*** Block opens ***

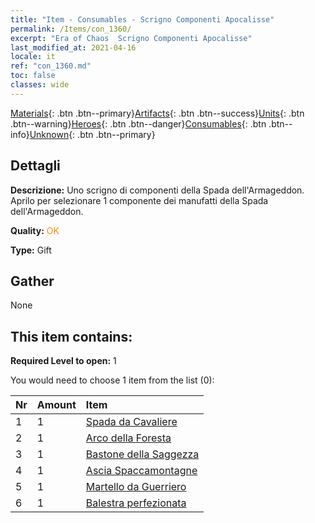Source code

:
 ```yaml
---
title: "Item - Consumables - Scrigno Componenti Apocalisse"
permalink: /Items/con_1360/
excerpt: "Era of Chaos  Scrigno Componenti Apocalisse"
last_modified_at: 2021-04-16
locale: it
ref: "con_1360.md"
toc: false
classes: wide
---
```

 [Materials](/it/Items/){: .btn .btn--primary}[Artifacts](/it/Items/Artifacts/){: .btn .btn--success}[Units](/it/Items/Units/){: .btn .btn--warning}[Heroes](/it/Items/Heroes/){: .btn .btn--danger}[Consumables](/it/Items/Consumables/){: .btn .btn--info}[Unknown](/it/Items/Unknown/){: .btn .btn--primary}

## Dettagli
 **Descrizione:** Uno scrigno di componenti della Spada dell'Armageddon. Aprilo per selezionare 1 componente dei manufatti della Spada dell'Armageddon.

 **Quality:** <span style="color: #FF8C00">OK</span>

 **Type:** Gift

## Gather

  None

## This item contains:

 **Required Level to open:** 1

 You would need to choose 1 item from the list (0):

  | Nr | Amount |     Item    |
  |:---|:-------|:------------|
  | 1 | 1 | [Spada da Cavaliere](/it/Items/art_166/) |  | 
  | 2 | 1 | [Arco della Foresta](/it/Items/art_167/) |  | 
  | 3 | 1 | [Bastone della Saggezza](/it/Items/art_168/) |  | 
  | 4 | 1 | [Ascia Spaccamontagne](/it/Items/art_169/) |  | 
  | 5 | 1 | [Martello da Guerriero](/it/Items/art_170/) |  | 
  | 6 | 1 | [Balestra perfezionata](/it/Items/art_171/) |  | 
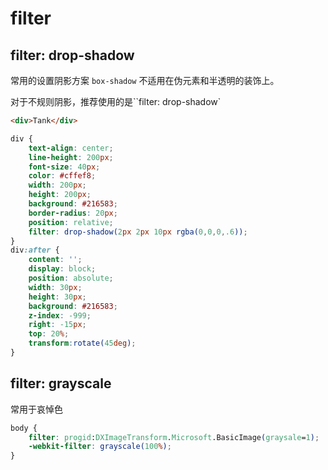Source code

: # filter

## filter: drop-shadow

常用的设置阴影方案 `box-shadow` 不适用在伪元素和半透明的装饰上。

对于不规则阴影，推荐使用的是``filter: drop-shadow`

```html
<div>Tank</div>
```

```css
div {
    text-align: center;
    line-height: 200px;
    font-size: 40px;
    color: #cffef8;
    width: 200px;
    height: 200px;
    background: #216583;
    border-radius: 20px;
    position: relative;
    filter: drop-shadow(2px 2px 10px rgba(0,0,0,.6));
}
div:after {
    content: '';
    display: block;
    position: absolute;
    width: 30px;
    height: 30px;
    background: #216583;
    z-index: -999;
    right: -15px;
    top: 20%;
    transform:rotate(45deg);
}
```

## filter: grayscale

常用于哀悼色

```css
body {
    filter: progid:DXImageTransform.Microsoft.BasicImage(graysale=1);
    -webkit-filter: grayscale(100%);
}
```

*** Block closes ***

EXERCISE ▸ What is wanted is the listing, written out exactly, with each picture removed.

TASK ANSWER ▸
Source code

:
 ```yaml
---
title: "Item - Consumables - Scrigno Componenti Apocalisse"
permalink: /Items/con_1360/
excerpt: "Era of Chaos  Scrigno Componenti Apocalisse"
last_modified_at: 2021-04-16
locale: it
ref: "con_1360.md"
toc: false
classes: wide
---
```

 [Materials](/it/Items/){: .btn .btn--primary}[Artifacts](/it/Items/Artifacts/){: .btn .btn--success}[Units](/it/Items/Units/){: .btn .btn--warning}[Heroes](/it/Items/Heroes/){: .btn .btn--danger}[Consumables](/it/Items/Consumables/){: .btn .btn--info}[Unknown](/it/Items/Unknown/){: .btn .btn--primary}

## Dettagli
 **Descrizione:** Uno scrigno di componenti della Spada dell'Armageddon. Aprilo per selezionare 1 componente dei manufatti della Spada dell'Armageddon.

 **Quality:** <span style="color: #FF8C00">OK</span>

 **Type:** Gift

## Gather

  None

## This item contains:

 **Required Level to open:** 1

 You would need to choose 1 item from the list (0):

  | Nr | Amount |     Item    |
  |:---|:-------|:------------|
  | 1 | 1 | [Spada da Cavaliere](/it/Items/art_166/) |  | 
  | 2 | 1 | [Arco della Foresta](/it/Items/art_167/) |  | 
  | 3 | 1 | [Bastone della Saggezza](/it/Items/art_168/) |  | 
  | 4 | 1 | [Ascia Spaccamontagne](/it/Items/art_169/) |  | 
  | 5 | 1 | [Martello da Guerriero](/it/Items/art_170/) |  | 
  | 6 | 1 | [Balestra perfezionata](/it/Items/art_171/) |  | 
Source code

: # filter

## filter: drop-shadow

常用的设置阴影方案 `box-shadow` 不适用在伪元素和半透明的装饰上。

对于不规则阴影，推荐使用的是``filter: drop-shadow`

```html
<div>Tank</div>
```

```css
div {
    text-align: center;
    line-height: 200px;
    font-size: 40px;
    color: #cffef8;
    width: 200px;
    height: 200px;
    background: #216583;
    border-radius: 20px;
    position: relative;
    filter: drop-shadow(2px 2px 10px rgba(0,0,0,.6));
}
div:after {
    content: '';
    display: block;
    position: absolute;
    width: 30px;
    height: 30px;
    background: #216583;
    z-index: -999;
    right: -15px;
    top: 20%;
    transform:rotate(45deg);
}
```

## filter: grayscale

常用于哀悼色

```css
body {
    filter: progid:DXImageTransform.Microsoft.BasicImage(graysale=1);
    -webkit-filter: grayscale(100%);
}
```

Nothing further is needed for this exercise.